In the listing that follows, count every line with the word "gradient" in it and write only the total.

§ §

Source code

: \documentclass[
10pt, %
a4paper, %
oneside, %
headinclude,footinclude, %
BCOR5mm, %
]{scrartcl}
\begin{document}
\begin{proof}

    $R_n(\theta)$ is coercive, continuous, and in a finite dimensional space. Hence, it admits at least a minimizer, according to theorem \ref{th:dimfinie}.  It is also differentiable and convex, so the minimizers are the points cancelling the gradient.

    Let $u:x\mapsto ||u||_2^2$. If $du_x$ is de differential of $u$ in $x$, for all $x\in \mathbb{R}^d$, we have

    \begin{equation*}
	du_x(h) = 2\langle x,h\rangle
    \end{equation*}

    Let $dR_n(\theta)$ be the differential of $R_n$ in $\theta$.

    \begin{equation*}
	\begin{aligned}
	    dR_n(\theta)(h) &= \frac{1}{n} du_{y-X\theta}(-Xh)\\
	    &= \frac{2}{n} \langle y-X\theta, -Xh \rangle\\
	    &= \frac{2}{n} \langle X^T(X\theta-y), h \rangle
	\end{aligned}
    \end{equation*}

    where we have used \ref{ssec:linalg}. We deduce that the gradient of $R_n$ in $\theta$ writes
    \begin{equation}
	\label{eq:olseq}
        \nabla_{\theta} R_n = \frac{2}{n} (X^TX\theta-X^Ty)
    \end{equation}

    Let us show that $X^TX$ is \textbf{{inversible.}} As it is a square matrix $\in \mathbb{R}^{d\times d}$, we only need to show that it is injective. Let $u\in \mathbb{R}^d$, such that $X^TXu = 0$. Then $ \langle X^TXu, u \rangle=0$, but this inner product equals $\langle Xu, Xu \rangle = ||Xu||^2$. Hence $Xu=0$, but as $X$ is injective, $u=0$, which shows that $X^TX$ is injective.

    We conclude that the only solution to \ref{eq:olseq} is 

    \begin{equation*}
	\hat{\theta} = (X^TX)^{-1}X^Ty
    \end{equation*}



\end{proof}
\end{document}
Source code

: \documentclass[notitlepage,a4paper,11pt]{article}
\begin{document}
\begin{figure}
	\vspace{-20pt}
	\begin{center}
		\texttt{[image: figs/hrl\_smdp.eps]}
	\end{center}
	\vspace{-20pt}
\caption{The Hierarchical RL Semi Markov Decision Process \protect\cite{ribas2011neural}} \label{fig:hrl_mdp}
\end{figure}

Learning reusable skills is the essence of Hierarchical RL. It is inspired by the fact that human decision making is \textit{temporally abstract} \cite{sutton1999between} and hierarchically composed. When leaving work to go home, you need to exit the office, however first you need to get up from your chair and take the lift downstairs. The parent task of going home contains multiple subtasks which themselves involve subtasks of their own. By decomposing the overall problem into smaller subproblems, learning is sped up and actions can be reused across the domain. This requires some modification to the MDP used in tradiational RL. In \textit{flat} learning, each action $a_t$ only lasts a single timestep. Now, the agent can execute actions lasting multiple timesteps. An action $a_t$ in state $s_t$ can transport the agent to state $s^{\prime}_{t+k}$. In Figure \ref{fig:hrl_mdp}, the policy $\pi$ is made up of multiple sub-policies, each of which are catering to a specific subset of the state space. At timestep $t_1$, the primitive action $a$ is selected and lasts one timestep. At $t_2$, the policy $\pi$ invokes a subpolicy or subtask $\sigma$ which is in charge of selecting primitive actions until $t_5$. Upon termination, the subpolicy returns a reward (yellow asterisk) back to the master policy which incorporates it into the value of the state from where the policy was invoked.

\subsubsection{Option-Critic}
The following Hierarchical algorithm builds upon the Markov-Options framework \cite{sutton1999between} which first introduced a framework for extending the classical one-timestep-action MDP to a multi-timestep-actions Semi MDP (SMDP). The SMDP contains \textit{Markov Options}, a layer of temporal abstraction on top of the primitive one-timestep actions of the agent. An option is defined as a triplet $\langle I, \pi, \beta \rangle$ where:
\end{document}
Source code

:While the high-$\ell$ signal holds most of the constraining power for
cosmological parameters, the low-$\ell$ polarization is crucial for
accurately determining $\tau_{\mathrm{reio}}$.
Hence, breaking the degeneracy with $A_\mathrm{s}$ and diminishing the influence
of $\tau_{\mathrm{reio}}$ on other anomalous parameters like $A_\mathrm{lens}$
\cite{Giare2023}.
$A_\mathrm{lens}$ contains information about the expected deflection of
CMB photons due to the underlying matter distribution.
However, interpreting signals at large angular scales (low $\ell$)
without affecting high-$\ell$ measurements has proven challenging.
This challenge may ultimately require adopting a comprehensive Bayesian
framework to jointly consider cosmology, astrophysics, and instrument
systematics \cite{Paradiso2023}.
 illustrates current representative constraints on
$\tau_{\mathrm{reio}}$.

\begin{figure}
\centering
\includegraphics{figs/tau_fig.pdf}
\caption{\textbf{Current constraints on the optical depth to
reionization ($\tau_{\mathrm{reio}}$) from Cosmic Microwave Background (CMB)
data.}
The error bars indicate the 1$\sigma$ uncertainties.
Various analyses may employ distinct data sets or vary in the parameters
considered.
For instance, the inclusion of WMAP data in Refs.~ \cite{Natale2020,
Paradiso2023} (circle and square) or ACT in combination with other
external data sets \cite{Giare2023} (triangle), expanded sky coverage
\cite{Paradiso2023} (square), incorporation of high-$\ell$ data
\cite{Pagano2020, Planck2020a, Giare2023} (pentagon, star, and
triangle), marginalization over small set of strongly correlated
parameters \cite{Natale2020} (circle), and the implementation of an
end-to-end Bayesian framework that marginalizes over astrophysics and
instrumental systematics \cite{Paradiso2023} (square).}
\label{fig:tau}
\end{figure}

§ §

* _Written solution_: 2